Using the data below, return all lines in which "mathsf" appears.

*** INPUT DATA ***

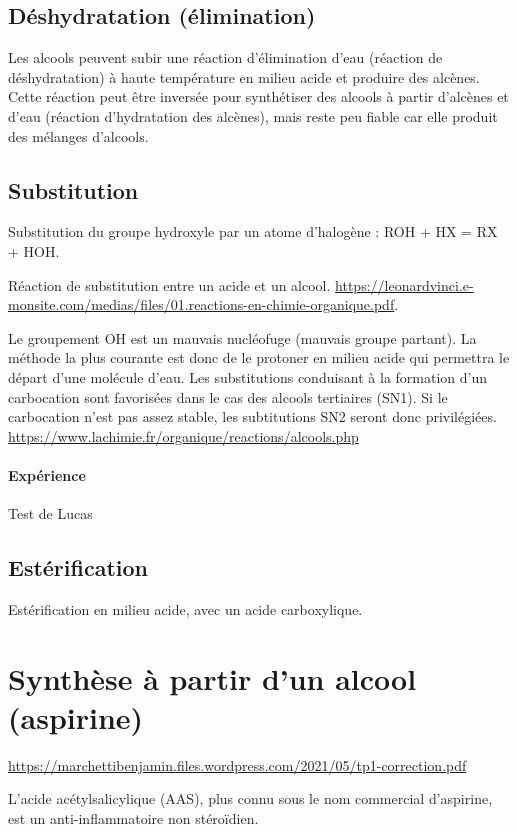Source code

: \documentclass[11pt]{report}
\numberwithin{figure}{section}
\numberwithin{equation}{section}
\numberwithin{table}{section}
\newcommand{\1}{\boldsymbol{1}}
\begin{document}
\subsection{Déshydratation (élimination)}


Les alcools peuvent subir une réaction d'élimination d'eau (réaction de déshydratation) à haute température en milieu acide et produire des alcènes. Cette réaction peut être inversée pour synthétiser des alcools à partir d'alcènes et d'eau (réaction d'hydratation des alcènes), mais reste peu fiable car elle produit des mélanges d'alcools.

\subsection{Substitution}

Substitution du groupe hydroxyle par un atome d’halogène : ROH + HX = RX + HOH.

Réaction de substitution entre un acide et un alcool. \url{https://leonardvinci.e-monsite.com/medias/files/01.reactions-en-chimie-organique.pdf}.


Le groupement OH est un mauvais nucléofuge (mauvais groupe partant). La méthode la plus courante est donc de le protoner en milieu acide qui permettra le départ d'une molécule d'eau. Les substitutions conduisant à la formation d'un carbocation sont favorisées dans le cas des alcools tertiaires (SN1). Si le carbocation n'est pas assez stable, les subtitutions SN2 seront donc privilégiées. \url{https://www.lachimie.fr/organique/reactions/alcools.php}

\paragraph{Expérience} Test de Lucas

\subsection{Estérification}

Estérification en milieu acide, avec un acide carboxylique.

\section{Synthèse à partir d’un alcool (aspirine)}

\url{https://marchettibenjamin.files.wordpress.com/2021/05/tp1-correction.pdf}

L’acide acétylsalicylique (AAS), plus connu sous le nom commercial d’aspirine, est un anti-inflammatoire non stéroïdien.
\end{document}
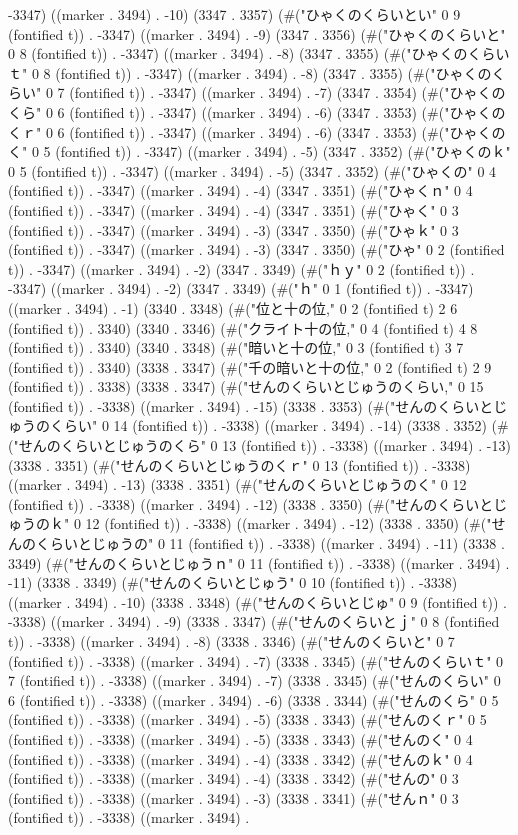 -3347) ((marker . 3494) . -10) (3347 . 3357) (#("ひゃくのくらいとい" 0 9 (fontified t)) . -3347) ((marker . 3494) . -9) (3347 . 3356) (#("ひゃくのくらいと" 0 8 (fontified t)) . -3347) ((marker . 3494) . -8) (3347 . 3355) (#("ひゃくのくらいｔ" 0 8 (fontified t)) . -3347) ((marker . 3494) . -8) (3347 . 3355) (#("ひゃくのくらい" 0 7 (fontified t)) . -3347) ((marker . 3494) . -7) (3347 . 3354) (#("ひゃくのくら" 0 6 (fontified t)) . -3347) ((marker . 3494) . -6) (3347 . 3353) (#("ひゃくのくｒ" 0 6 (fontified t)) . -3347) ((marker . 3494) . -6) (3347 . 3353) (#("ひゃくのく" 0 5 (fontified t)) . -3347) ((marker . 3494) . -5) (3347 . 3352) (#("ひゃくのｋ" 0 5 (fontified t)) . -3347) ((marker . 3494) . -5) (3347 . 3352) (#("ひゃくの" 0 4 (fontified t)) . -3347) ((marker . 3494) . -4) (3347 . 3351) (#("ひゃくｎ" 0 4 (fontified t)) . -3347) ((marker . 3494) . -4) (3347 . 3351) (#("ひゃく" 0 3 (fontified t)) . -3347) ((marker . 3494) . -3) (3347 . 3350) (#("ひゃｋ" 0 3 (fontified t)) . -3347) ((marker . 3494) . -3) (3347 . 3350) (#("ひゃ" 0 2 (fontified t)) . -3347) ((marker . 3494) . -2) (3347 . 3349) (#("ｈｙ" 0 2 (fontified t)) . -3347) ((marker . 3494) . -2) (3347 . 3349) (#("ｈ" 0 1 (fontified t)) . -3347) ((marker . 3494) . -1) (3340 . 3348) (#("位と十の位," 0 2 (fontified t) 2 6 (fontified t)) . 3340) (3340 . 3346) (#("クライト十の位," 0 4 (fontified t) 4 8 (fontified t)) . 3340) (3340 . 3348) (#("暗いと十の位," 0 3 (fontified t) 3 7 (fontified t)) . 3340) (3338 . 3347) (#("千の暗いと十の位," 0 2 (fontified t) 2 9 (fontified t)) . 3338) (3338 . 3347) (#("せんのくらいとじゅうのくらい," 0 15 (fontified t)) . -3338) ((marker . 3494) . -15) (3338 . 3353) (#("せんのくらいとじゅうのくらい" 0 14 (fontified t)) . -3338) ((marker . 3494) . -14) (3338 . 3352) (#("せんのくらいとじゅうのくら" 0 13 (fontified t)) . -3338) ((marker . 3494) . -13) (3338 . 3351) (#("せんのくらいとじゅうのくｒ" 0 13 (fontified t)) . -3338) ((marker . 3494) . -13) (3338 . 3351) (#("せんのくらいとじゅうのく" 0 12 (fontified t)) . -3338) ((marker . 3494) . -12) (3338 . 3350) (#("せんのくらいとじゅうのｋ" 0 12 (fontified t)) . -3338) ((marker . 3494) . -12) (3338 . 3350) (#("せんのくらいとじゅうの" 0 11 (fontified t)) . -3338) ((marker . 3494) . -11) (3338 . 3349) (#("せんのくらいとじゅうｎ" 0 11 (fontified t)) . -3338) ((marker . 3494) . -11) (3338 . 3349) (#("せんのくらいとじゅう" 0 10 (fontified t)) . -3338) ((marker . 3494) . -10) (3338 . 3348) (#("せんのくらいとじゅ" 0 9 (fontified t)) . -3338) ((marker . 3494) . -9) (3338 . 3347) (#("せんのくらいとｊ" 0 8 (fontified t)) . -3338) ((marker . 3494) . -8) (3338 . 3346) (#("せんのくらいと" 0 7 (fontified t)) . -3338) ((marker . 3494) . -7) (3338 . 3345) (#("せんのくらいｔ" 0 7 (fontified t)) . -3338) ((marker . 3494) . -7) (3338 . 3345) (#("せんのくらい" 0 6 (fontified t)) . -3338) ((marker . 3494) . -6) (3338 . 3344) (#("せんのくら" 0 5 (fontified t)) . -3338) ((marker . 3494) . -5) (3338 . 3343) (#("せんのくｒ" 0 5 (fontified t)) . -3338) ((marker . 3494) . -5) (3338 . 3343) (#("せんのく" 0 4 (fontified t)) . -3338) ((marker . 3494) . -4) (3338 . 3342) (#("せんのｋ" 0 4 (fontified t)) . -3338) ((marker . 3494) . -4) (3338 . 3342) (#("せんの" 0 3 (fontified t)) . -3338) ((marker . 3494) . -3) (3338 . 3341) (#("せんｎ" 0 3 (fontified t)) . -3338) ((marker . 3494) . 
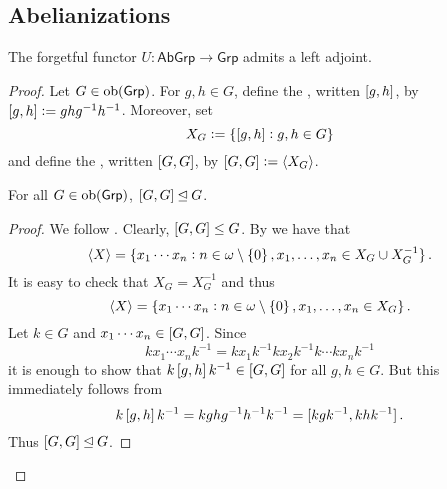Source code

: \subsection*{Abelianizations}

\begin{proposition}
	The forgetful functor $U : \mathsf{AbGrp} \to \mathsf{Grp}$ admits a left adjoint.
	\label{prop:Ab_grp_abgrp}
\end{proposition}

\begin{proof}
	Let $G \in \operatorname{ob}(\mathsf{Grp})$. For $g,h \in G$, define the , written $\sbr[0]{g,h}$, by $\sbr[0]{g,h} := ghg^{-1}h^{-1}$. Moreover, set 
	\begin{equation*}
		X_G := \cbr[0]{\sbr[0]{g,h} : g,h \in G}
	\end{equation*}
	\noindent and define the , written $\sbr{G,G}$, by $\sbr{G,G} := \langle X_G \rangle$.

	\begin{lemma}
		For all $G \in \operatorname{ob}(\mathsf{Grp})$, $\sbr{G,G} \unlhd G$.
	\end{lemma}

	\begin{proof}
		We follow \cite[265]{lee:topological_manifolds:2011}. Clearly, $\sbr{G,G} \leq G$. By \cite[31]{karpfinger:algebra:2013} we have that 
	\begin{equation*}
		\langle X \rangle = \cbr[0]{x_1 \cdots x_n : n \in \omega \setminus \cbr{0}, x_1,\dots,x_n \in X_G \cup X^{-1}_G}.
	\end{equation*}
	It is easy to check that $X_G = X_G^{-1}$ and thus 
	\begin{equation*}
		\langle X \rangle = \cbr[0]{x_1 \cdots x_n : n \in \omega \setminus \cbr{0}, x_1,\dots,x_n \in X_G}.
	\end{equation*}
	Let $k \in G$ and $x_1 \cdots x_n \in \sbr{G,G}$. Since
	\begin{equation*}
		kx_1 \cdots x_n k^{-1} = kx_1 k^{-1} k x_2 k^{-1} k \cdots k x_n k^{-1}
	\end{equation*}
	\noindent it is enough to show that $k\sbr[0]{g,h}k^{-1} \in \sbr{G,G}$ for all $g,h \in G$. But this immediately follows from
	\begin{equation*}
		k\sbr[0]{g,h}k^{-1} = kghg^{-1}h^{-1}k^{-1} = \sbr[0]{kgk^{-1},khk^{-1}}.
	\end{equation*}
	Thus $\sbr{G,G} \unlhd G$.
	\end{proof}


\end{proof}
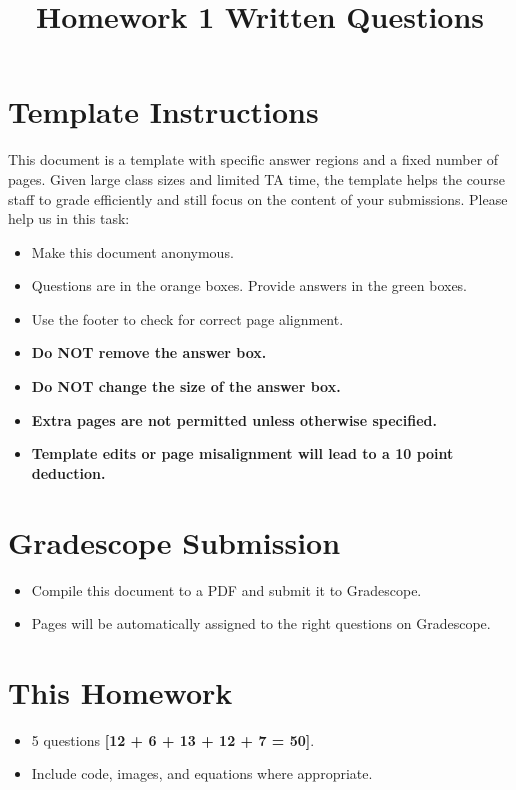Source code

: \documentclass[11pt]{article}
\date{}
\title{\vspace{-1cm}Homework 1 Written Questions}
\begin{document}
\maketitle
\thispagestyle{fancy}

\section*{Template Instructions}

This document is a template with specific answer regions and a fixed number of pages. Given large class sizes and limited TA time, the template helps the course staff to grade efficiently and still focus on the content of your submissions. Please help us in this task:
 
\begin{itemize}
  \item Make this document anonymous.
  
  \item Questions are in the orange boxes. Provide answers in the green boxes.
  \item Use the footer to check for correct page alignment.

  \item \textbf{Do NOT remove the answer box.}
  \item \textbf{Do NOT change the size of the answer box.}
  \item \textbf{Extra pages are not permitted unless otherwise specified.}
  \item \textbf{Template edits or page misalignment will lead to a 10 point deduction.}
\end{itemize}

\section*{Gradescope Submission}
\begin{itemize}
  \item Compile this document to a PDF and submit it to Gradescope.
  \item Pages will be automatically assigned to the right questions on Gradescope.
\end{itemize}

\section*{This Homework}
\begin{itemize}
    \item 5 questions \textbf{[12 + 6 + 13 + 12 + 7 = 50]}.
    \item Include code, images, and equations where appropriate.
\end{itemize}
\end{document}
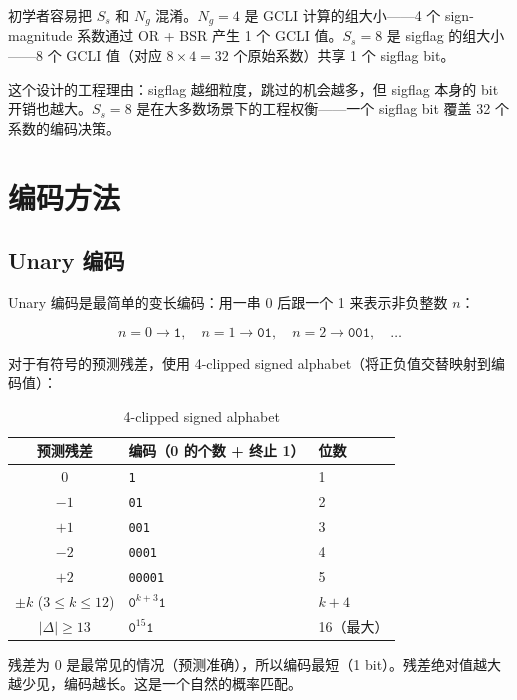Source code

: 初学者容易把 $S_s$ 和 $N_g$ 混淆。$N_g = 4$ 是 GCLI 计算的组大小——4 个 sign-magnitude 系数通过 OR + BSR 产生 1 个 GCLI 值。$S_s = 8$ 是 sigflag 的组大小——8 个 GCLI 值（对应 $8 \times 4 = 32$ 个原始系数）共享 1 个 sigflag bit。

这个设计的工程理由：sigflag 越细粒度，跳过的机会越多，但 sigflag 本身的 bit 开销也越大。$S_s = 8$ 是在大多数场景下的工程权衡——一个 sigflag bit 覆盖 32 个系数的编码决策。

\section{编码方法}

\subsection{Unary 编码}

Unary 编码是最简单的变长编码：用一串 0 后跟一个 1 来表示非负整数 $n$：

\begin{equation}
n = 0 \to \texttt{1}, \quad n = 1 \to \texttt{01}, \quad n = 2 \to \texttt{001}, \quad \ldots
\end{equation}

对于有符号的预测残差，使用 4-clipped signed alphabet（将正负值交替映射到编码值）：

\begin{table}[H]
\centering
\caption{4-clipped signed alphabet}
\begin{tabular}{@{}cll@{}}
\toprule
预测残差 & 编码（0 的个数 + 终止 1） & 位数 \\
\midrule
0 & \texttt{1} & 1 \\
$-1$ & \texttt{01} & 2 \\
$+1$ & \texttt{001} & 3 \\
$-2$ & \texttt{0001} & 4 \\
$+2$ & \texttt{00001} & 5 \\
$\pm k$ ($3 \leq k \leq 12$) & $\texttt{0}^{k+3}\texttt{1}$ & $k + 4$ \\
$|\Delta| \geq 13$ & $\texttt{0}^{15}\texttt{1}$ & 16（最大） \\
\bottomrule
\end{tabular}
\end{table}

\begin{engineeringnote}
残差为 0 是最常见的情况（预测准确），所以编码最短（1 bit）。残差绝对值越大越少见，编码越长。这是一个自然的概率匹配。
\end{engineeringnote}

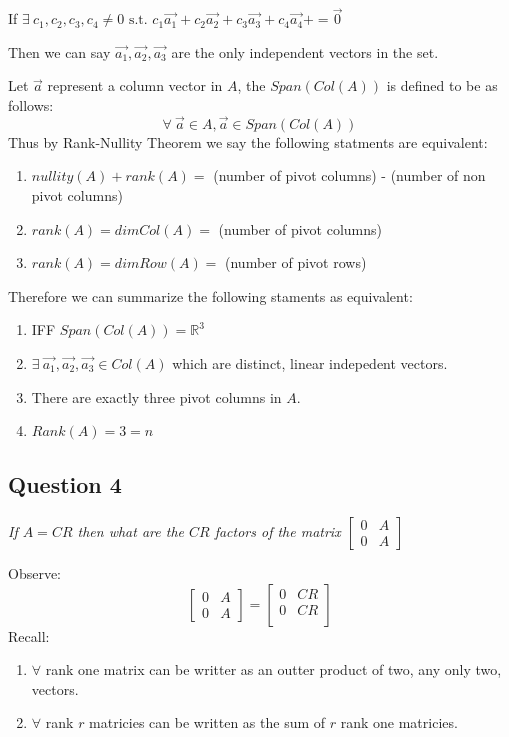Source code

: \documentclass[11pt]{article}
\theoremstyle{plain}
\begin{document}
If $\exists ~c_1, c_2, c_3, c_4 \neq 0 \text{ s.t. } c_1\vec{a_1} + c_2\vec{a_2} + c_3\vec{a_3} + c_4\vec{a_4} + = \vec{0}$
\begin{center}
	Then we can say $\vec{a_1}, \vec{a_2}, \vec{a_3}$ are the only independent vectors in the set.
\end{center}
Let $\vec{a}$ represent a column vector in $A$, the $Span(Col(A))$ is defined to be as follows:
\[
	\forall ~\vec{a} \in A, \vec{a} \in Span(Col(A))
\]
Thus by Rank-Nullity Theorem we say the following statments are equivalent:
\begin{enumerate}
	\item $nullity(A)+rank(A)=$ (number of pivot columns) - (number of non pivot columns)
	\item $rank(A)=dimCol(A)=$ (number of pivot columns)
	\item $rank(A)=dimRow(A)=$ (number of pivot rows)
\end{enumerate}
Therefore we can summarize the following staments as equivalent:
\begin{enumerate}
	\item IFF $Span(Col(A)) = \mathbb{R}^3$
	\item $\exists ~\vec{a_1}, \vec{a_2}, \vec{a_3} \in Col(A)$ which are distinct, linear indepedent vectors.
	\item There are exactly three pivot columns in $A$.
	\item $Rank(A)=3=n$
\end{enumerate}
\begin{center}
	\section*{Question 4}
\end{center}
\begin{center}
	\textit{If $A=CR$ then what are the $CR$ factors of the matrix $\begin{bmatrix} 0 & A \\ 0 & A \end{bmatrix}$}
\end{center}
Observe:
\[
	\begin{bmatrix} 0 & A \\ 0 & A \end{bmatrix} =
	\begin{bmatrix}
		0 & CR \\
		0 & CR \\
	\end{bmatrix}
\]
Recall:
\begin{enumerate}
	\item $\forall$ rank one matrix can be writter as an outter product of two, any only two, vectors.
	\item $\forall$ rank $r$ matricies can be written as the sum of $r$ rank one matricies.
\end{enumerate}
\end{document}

***

**EXERCISE ANSWER**
	The forgetful functor $U : \mathsf{AbGrp} \to \mathsf{Grp}$ admits a left adjoint.
	Let $G \in \operatorname{ob}(\mathsf{Grp})$. For $g,h \in G$, define the , written $\sbr[0]{g,h}$, by $\sbr[0]{g,h} := ghg^{-1}h^{-1}$. Moreover, set 
		For all $G \in \operatorname{ob}(\mathsf{Grp})$, $\sbr{G,G} \unlhd G$.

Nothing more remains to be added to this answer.